Alternative .csv reader

maintenance
rstan

#1

@bgoodri @jonah I was processing CmdStan files without rstan and it’s irritatingly slow to use read.csv even with the bells and whistles. I wrote some c++ code to process the main part of the file (ignores comments, reads header, ignores mass matrix at the momen, reads parameter values). It produces compatible output to rstan::extract and reads/processes a 2.3 GB .csv file about 7x faster than rstan currently does (60s vs. 500s, roughly on my slow-ish HDD), including getting all the parameters split into their own arrays in a named list.

If there’s interest in updating the rstan::read_stan_csv code I could clean it up and put in a PR but I’m not sure just what the requirements are in rstan (I recall when we talked about changing the in-memory output layout to avid segfaults it sounded like we’d have to wait for rstan3 so I’m asking here first.

The code is in the stannis repo under stannis/src and stannis/inst/include, for some reason it’s the files named zoom*. The R-level function is not exported from the package, it’s stannis:::read_cmdstan_csv(filename)


#2

@aaronjg has a pull request that is probably fine for the next release


although we should probably switch to readr or data.table at some point, now that their dependency lists are not as long as they used to be.


#3

I haven’t run the benchmarks myself, but compared to what @davharris reported, my PR was faster than readr (haven’t done the comparison to the data.table package yet). It gets the speed improvements since it:

  1. Preallocates the entire data frame before reading in the files
  2. Reads the data and comments in a single pass rather than two passes
  3. Reads directly into the output data frame, rather than reading into a a matrix and then converting it into a data frame. (which means it needs to have enough RAM for two copies).

@sakrejda, I’d be curious if your code is faster than that. I wasn’t seeing 7x speedups, but a lot depends on whether the bottleneck is HDD, memory allocation, or CPU in converting strings to floats.

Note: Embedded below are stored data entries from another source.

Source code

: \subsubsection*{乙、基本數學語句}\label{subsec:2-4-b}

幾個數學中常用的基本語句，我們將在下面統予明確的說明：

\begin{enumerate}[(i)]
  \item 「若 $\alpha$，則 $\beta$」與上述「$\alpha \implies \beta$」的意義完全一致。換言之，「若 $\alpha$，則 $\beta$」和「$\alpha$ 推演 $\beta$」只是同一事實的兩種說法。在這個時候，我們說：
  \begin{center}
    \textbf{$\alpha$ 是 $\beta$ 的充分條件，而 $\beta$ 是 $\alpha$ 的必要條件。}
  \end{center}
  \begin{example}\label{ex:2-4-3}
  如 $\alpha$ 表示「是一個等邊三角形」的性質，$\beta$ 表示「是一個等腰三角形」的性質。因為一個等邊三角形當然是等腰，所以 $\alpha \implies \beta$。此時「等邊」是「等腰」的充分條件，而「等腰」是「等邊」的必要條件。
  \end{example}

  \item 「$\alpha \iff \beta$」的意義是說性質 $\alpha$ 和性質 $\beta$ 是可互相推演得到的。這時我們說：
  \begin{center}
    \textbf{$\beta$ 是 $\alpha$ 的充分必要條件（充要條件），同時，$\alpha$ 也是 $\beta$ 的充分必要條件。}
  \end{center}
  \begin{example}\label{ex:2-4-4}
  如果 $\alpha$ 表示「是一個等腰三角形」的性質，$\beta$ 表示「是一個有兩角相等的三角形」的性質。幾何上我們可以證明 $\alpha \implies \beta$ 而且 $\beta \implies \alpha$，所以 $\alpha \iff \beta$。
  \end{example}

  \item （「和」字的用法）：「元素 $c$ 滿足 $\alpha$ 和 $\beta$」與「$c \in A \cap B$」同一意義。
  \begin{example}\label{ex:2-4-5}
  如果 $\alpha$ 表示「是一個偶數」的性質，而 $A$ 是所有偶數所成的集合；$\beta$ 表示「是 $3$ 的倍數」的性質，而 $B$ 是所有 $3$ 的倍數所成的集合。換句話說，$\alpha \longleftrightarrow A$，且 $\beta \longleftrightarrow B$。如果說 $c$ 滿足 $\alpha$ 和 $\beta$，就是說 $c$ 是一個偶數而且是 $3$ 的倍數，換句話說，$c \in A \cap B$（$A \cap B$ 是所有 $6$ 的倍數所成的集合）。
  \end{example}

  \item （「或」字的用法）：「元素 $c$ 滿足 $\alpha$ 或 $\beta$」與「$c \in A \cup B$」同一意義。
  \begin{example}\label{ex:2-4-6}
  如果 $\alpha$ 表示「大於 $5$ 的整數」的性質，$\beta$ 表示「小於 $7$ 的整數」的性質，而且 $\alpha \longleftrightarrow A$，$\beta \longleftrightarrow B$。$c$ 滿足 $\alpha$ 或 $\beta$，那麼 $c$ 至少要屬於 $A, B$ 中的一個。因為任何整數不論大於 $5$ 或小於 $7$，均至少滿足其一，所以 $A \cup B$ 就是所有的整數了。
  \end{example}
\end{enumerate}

Also, if you aren’t using R 3.5 yet, you should upgrade, since they implemented some big performance improvements with respect to reading files.

I also have a branch that supports reading the csvs into matrices rather than data frames. However sampling et al. is still using data frames.

https://github.com/aaronjg/rstan/tree/use_matrices


#4

I can try your code out for a direct comparison. Is it pure R that I can run without installing an rstan branch? I’ll see I have R 3.5 installed…

My code is pushing 40MB/s on a 5400 rpm drive so it’s getting 30-50% (?) of max throughput. While adding functionality I noticed that parsing text to doubles + separators (commas) was the biggest hit to speed and reshaping arrays was a few percent more. I’m doing this in a single pass with bare string iterators so I’ll be impressed if pure R gets close. I am buffering per line before processing it so it could get a little faster if it was really a single pass… but probably not worth the dev time.


#5

It’s only uses base R functions, but the heavy lifting of parsing the text is done using the scan function, which is implemented it C. You can test it by cloning the branch (https://github.com/aaronjg/rstan/tree/for-2.18) and loading it with devtools, or you can just load the original rstan, then source stan_csv.R and misc.R from that branch and running read_stan_csv.


#6

Your code breaks on a .csv file with any embedded comments (so in my case I get an error when it runs into the mass matrix:

> system.time({o  = read_one_stan_csv('~/builds/contraceptive-4/fits/fit-1f3838ab2e6a50e37dcf3501950ae0fdfb1922a53bd3d2ca1be342515e1984d1/chain-1/output.csv')})
Error in scan(csvfile, what = double(), sep = ",", comment.char = "",  : 
  scan() expected 'a real', got '#Adaptationterminated'

I did try just scan by itself which doesn’t include parsing the header and here’s what I get:

> system.time({o  = scan('~/builds/contraceptive-4/fits/fit-1f3838ab2e6a50e37dcf3501950ae0fdfb1922a53bd3d2ca1be342515e1984d1/chain-1/output.csv', what = double(), sep =',', comment.char='#', skip=39)})
Read 260107900 items
   user  system elapsed 
213.999   2.865 216.869 

So no matter what using scan as the workhorse is 3.3x slower than the code I suggested. I did want to say I don’t think this is stan csv-reader olympics and I think rstan’s read speed is ok (way better than dealing with read.csv), I just shared the code in case there was interest.


#7

Hmm. I actually didn’t touch the read_one_stan_csv code at all, that is just used in reading the output from vb I believe.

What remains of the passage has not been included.